6 Maßgeblich gestützt wurde Tobias durch Hans Mommsen, Der Reichstagsbrand und seine politischen Folgen, in: Vierteljahrshefte für Zeitgeschichte 12 (1964), S. 351-413.
7 Vgl. Walther Hofer u.a. (Hg.), Der Reichstagsbrand. Eine wissenschaftliche Dokumentation, 2 Bde., Berlin 1972/78.
8 Vgl. Henning Köhler, Der „dokumentarische Teil“ der Dokumentation – Fälschungen am laufenden Band, in: Uwe Backes u.a., Reichstagsbrand – Aufklärung einer historischen Legende, München 1986, S. 167-216.

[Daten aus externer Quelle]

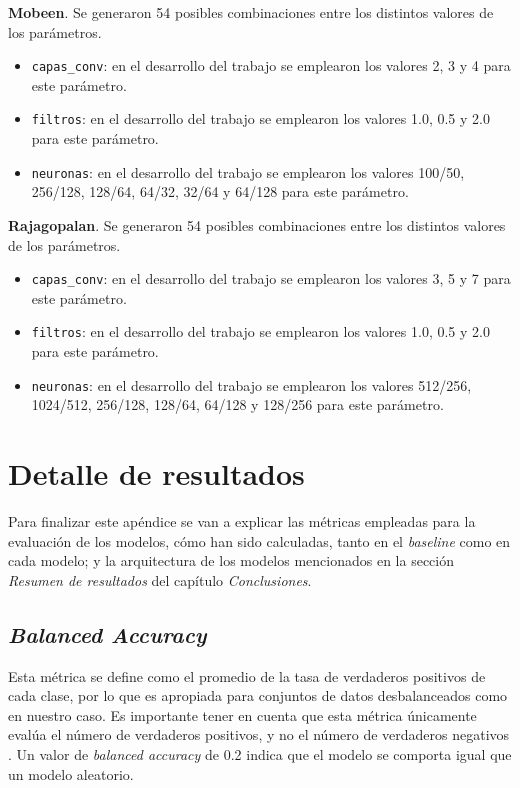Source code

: \textbf{Mobeen}. Se generaron 54 posibles combinaciones entre los distintos valores de los parámetros.
\begin{itemize}
    \item \texttt{capas\_conv}: en el desarrollo del trabajo se emplearon los valores 2, 3 y 4 para este parámetro.
    \item \texttt{filtros}: en el desarrollo del trabajo se emplearon los valores 1.0, 0.5 y 2.0 para este parámetro.
    \item \texttt{neuronas}: en el desarrollo del trabajo se emplearon los valores 100/50, 256/128, 128/64, 64/32, 32/64 y 64/128 para este parámetro.
\end{itemize}

\textbf{Rajagopalan}. Se generaron 54 posibles combinaciones entre los distintos valores de los parámetros.
\begin{itemize}
    \item \texttt{capas\_conv}: en el desarrollo del trabajo se emplearon los valores 3, 5 y 7 para este parámetro.
    \item \texttt{filtros}: en el desarrollo del trabajo se emplearon los valores 1.0, 0.5 y 2.0 para este parámetro.
    \item \texttt{neuronas}: en el desarrollo del trabajo se emplearon los valores 512/256, 1024/512, 256/128, 128/64, 64/128 y 128/256 para este parámetro.
\end{itemize}

\section{Detalle de resultados}

Para finalizar este apéndice se van a explicar las métricas empleadas para la evaluación de los modelos, cómo han sido calculadas, tanto en el \textit{baseline} como en cada modelo; y la arquitectura de los modelos mencionados en la sección \textit{Resumen de resultados} del capítulo \textit{Conclusiones}.

\subsection{\textit{Balanced Accuracy}}

Esta métrica se define como el promedio de la tasa de verdaderos positivos de cada clase, por lo que es apropiada para conjuntos de datos desbalanceados como en nuestro caso. Es importante tener en cuenta que esta métrica únicamente evalúa el número de verdaderos positivos, y no el número de verdaderos negativos \cite{sklearn:balacc}. Un valor de \textit{balanced accuracy} de 0.2 indica que el modelo se comporta igual que un modelo aleatorio.

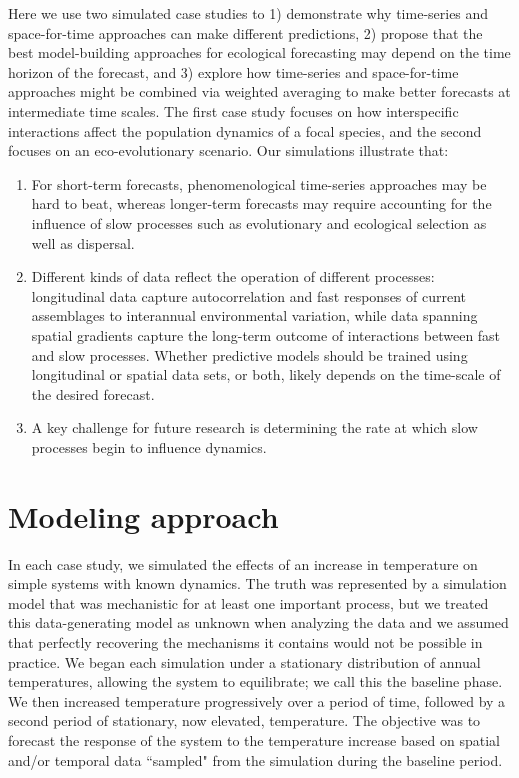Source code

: \documentclass[11pt]{article}
\begin{document}
Here we use two simulated case studies to 1) demonstrate why time-series and space-for-time approaches can make different predictions, 2) propose that the best model-building approaches for ecological forecasting 
may depend on the time horizon of the forecast, and 3) explore how time-series and space-for-time approaches might be 
combined via weighted averaging to make better forecasts at intermediate time scales. The first case study
focuses on how interspecific interactions affect the population dynamics of a focal species, and the second focuses on
an eco-evolutionary scenario. Our simulations illustrate that: 
\begin{enumerate}
	\item For short-term forecasts, phenomenological time-series approaches may be hard to beat, whereas longer-term forecasts may require accounting for the influence of slow processes such as evolutionary and ecological selection as well as dispersal.
	\item Different kinds of data reflect the operation of different processes: longitudinal data capture autocorrelation and fast responses of current assemblages to interannual environmental variation, while data spanning spatial gradients capture the long-term outcome of interactions between fast and slow processes.  Whether predictive models should be trained using longitudinal or spatial data sets, or both, likely depends on the time-scale of the desired forecast.
	\item A key challenge for future research is determining the rate at which slow processes begin to influence dynamics.
\end{enumerate}

\section*{Modeling approach}

In each case study, we simulated the effects of an increase in temperature on simple systems with known dynamics.
The truth was represented by a simulation model that was mechanistic for at least one important process, 
but we treated this data-generating model as unknown when analyzing the data and we assumed that perfectly recovering the mechanisms
it contains would not be possible in practice. We began each simulation
under a stationary distribution of annual temperatures, allowing the system to equilibrate; we call this the baseline phase. 
We then increased temperature progressively over a period of time, followed by a second period of stationary, now elevated, temperature. 
The objective was to forecast the response of the system to the temperature increase based on spatial and/or temporal data 
``sampled" from the simulation during the baseline period. 
\end{document}
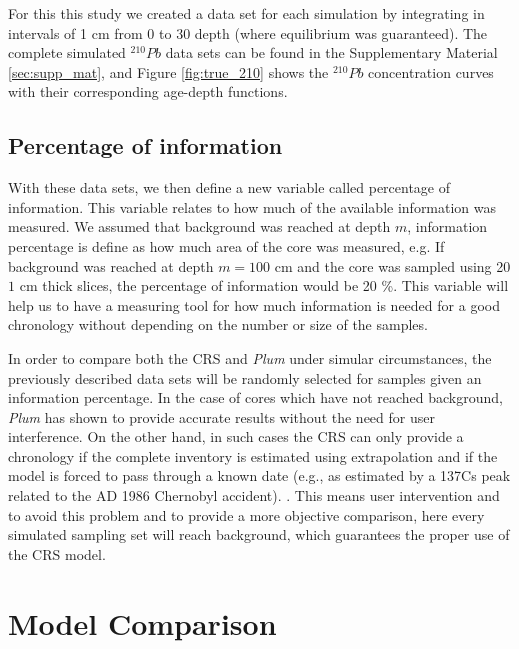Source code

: \documentclass [10pt] {article}
\begin{document}
	For this this study we created a data set for each simulation by integrating in intervals of 1 cm from 0 to 30 depth (where equilibrium was guaranteed).
The complete simulated $^{210}Pb$ data sets can be found in the Supplementary Material \ref{sec:supp_mat}, and Figure \ref{fig:true_210} shows the $^{210}Pb$ concentration curves with their corresponding age-depth functions. 

\subsection{Percentage of information}

	With these data sets, we then define a new variable called percentage of information. 
This variable relates to how much of the available information was measured. 
We assumed that background was reached at depth $m$, information percentage is define as how much area of the core was measured, e.g. 
If background was reached at depth $m=100$ cm and the core was sampled using 20 $1$ cm thick slices, the percentage of information would be 20 \%. 
This variable will help us to have a measuring tool for how much information is needed for a good chronology without depending on the number or size of the samples. 

In order to compare both the CRS and \textit{Plum} under simular circumstances, the previously described data sets will be randomly selected for samples given an information percentage. 
In the case of cores which have not reached background, \textit{Plum} \citep{Aquino2018} has shown to provide accurate results without the need for user interference. 
On the other hand, in such cases the CRS can only provide a chronology if the complete inventory is estimated using extrapolation and if the model is forced to pass through a known date (e.g., as estimated by a 137Cs peak related to the AD 1986 Chernobyl accident). .
This means user intervention and to avoid this problem and to provide a more objective comparison, here every simulated sampling set will reach background, which guarantees the proper use of the CRS model. 



\section{Model Comparison}
\end{document}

9 Vgl. z.B. Alexander Bahar/Wilfried Kugel, Der Reichstagsbrand. Wie Geschichte gemacht wird, Berlin 2001; Hersch Fischler, Zum Zeitablauf der Reichstagsbrandstiftung. Korrekturen der Untersuchung Alfred Berndts, in: Vierteljahrshefte für Zeitgeschichte 53 (2005), S. 617-632; Dieter Deiseroth (Hg.), Der Reichstagsbrand und der Prozess vor dem Reichsgericht, Berlin 2006.
10 Eberhard Jäckel, Dokumente zur Geschichte des „Dritten Reiches“, in: Neue Politische Literatur 3 (1958), Sp. 29-38, hier Sp. 33. Vgl. auch Theodor Schieder, Hermann Rauschnings „Gespräche mit Hitler“ als Geschichtsquelle, Opladen 1972; Wolfgang Hänel, Hermann Rauschnings „Gespräche mit Hitler“. Eine Geschichtsfälschung, Ingolstadt 1984.
11 Vgl. auch die Promotion Hofers (1947): Geschichtsschreibung und Weltanschauung. Betrachtungen zum Werke Friedrich Meineckes, München 1950.